Extracted records
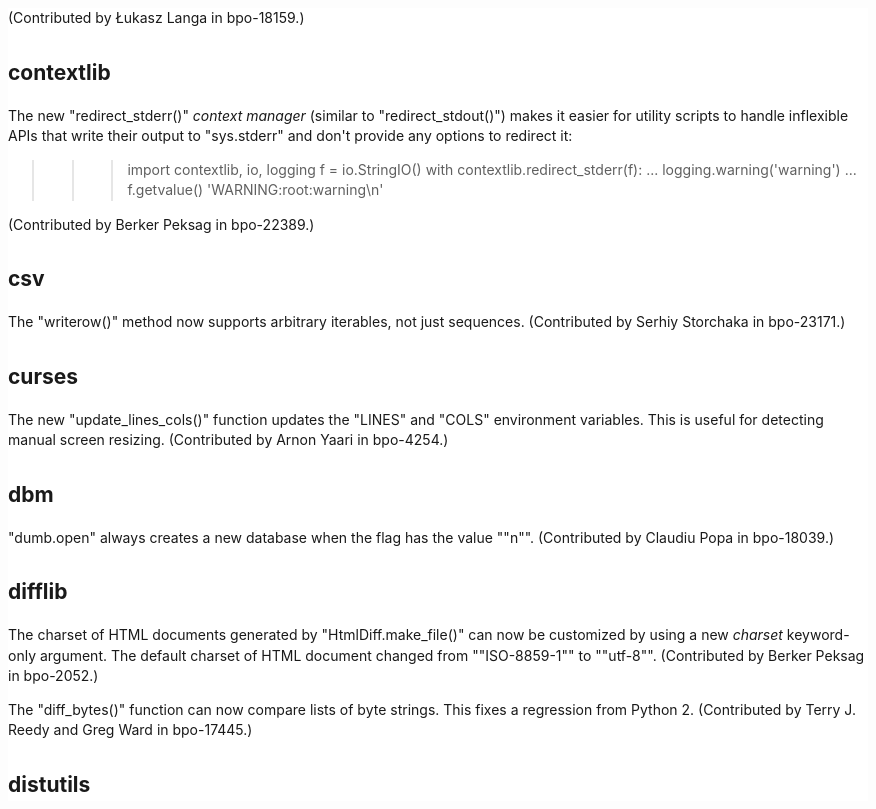(Contributed by Łukasz Langa in bpo-18159.)


contextlib
----------

The new "redirect_stderr()" *context manager* (similar to
"redirect_stdout()") makes it easier for utility scripts to handle
inflexible APIs that write their output to "sys.stderr" and don't
provide any options to redirect it:

   >>> import contextlib, io, logging
   >>> f = io.StringIO()
   >>> with contextlib.redirect_stderr(f):
   ...     logging.warning('warning')
   ...
   >>> f.getvalue()
   'WARNING:root:warning\n'

(Contributed by Berker Peksag in bpo-22389.)


csv
---

The "writerow()" method now supports arbitrary iterables, not just
sequences.  (Contributed by Serhiy Storchaka in bpo-23171.)


curses
------

The new "update_lines_cols()" function updates the "LINES" and "COLS"
environment variables.  This is useful for detecting manual screen
resizing.  (Contributed by Arnon Yaari in bpo-4254.)


dbm
---

"dumb.open" always creates a new database when the flag has the value
""n"".  (Contributed by Claudiu Popa in bpo-18039.)


difflib
-------

The charset of HTML documents generated by "HtmlDiff.make_file()" can
now be customized by using a new *charset* keyword-only argument. The
default charset of HTML document changed from ""ISO-8859-1"" to
""utf-8"". (Contributed by Berker Peksag in bpo-2052.)

The "diff_bytes()" function can now compare lists of byte strings.
This fixes a regression from Python 2. (Contributed by Terry J. Reedy
and Greg Ward in bpo-17445.)


distutils
---------
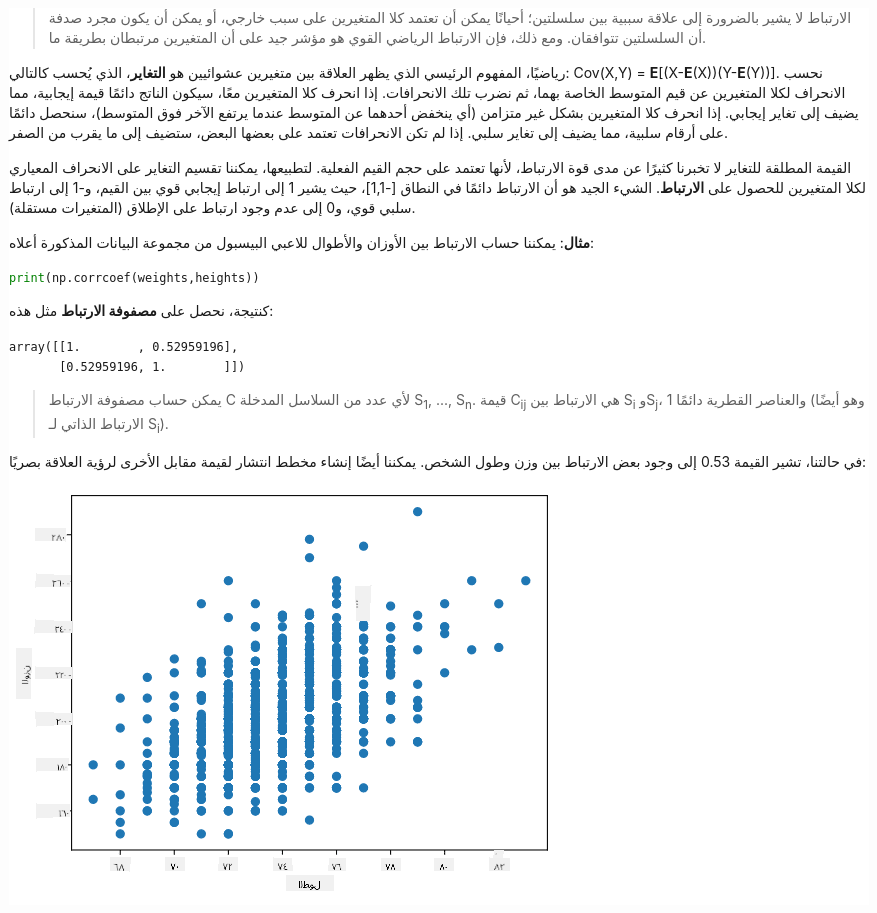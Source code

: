 > الارتباط لا يشير بالضرورة إلى علاقة سببية بين سلسلتين؛ أحيانًا يمكن أن تعتمد كلا المتغيرين على سبب خارجي، أو يمكن أن يكون مجرد صدفة أن السلسلتين تتوافقان. ومع ذلك، فإن الارتباط الرياضي القوي هو مؤشر جيد على أن المتغيرين مرتبطان بطريقة ما.

رياضيًا، المفهوم الرئيسي الذي يظهر العلاقة بين متغيرين عشوائيين هو **التغاير**، الذي يُحسب كالتالي: Cov(X,Y) = **E**\[(X-**E**(X))(Y-**E**(Y))\]. نحسب الانحراف لكلا المتغيرين عن قيم المتوسط الخاصة بهما، ثم نضرب تلك الانحرافات. إذا انحرف كلا المتغيرين معًا، سيكون الناتج دائمًا قيمة إيجابية، مما يضيف إلى تغاير إيجابي. إذا انحرف كلا المتغيرين بشكل غير متزامن (أي ينخفض أحدهما عن المتوسط عندما يرتفع الآخر فوق المتوسط)، سنحصل دائمًا على أرقام سلبية، مما يضيف إلى تغاير سلبي. إذا لم تكن الانحرافات تعتمد على بعضها البعض، ستضيف إلى ما يقرب من الصفر.

القيمة المطلقة للتغاير لا تخبرنا كثيرًا عن مدى قوة الارتباط، لأنها تعتمد على حجم القيم الفعلية. لتطبيعها، يمكننا تقسيم التغاير على الانحراف المعياري لكلا المتغيرين للحصول على **الارتباط**. الشيء الجيد هو أن الارتباط دائمًا في النطاق [-1,1]، حيث يشير 1 إلى ارتباط إيجابي قوي بين القيم، و-1 إلى ارتباط سلبي قوي، و0 إلى عدم وجود ارتباط على الإطلاق (المتغيرات مستقلة).

**مثال**: يمكننا حساب الارتباط بين الأوزان والأطوال للاعبي البيسبول من مجموعة البيانات المذكورة أعلاه:
```python
print(np.corrcoef(weights,heights))
```
كنتيجة، نحصل على **مصفوفة الارتباط** مثل هذه:
```
array([[1.        , 0.52959196],
       [0.52959196, 1.        ]])
```

> يمكن حساب مصفوفة الارتباط C لأي عدد من السلاسل المدخلة S<sub>1</sub>, ..., S<sub>n</sub>. قيمة C<sub>ij</sub> هي الارتباط بين S<sub>i</sub> وS<sub>j</sub>، والعناصر القطرية دائمًا 1 (وهو أيضًا الارتباط الذاتي لـ S<sub>i</sub>).

في حالتنا، تشير القيمة 0.53 إلى وجود بعض الارتباط بين وزن وطول الشخص. يمكننا أيضًا إنشاء مخطط انتشار لقيمة مقابل الأخرى لرؤية العلاقة بصريًا:

![العلاقة بين الوزن والطول](../../../../translated_images/weight-height-relationship.3f06bde4ca2aba9974182c4ef037ed602acd0fbbbbe2ca91cefd838a9e66bcf9.ar.png)
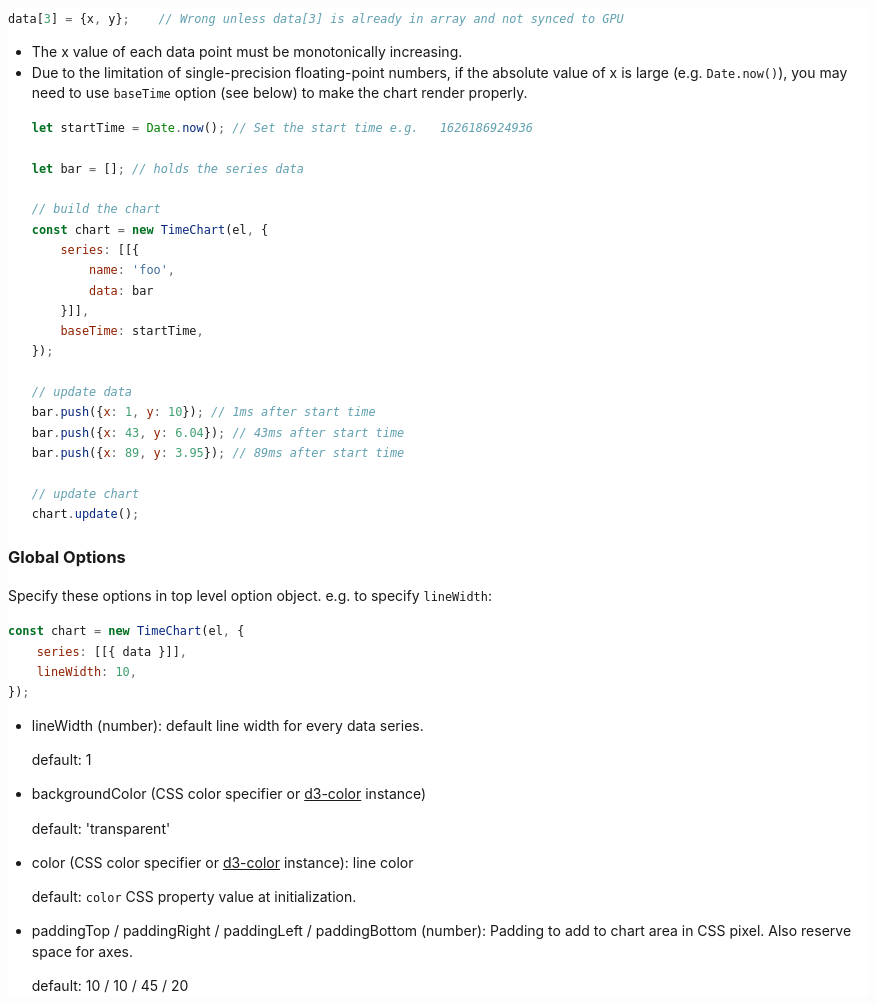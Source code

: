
   ```JavaScript
  data[3] = {x, y};    // Wrong unless data[3] is already in array and not synced to GPU
  ```
* The x value of each data point must be monotonically increasing.
* Due to the limitation of single-precision floating-point numbers, if the absolute value of x is large (e.g. `Date.now()`), you may need to use `baseTime` option  (see below) to make the chart render properly.
  ```JavaScript
  let startTime = Date.now(); // Set the start time e.g.   1626186924936

  let bar = []; // holds the series data

  // build the chart
  const chart = new TimeChart(el, {
      series: [[{
          name: 'foo',
          data: bar
      }]],
      baseTime: startTime,
  });

  // update data
  bar.push({x: 1, y: 10}); // 1ms after start time
  bar.push({x: 43, y: 6.04}); // 43ms after start time
  bar.push({x: 89, y: 3.95}); // 89ms after start time

  // update chart
  chart.update();
  ```

### Global Options

Specify these options in top level option object. e.g. to specify `lineWidth`:
```JavaScript
const chart = new TimeChart(el, {
    series: [[{ data }]],
    lineWidth: 10,
});
```

* lineWidth (number): default line width for every data series.

  default: 1

* backgroundColor (CSS color specifier or [d3-color](https://github.com/d3/d3-color) instance)

  default: 'transparent'

* color (CSS color specifier or [d3-color](https://github.com/d3/d3-color) instance): line color

  default: `color` CSS property value at initialization.

* paddingTop / paddingRight / paddingLeft / paddingBottom (number): Padding to add to chart area in CSS pixel. Also reserve space for axes.

  default: 10 / 10 / 45 / 20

Directions for this task
What lines in the entries above include the string "color"? Return each one.

Exercise solution
* backgroundColor (CSS color specifier or [d3-color](https://github.com/d3/d3-color) instance)
* color (CSS color specifier or [d3-color](https://github.com/d3/d3-color) instance): line color
  default: `color` CSS property value at initialization.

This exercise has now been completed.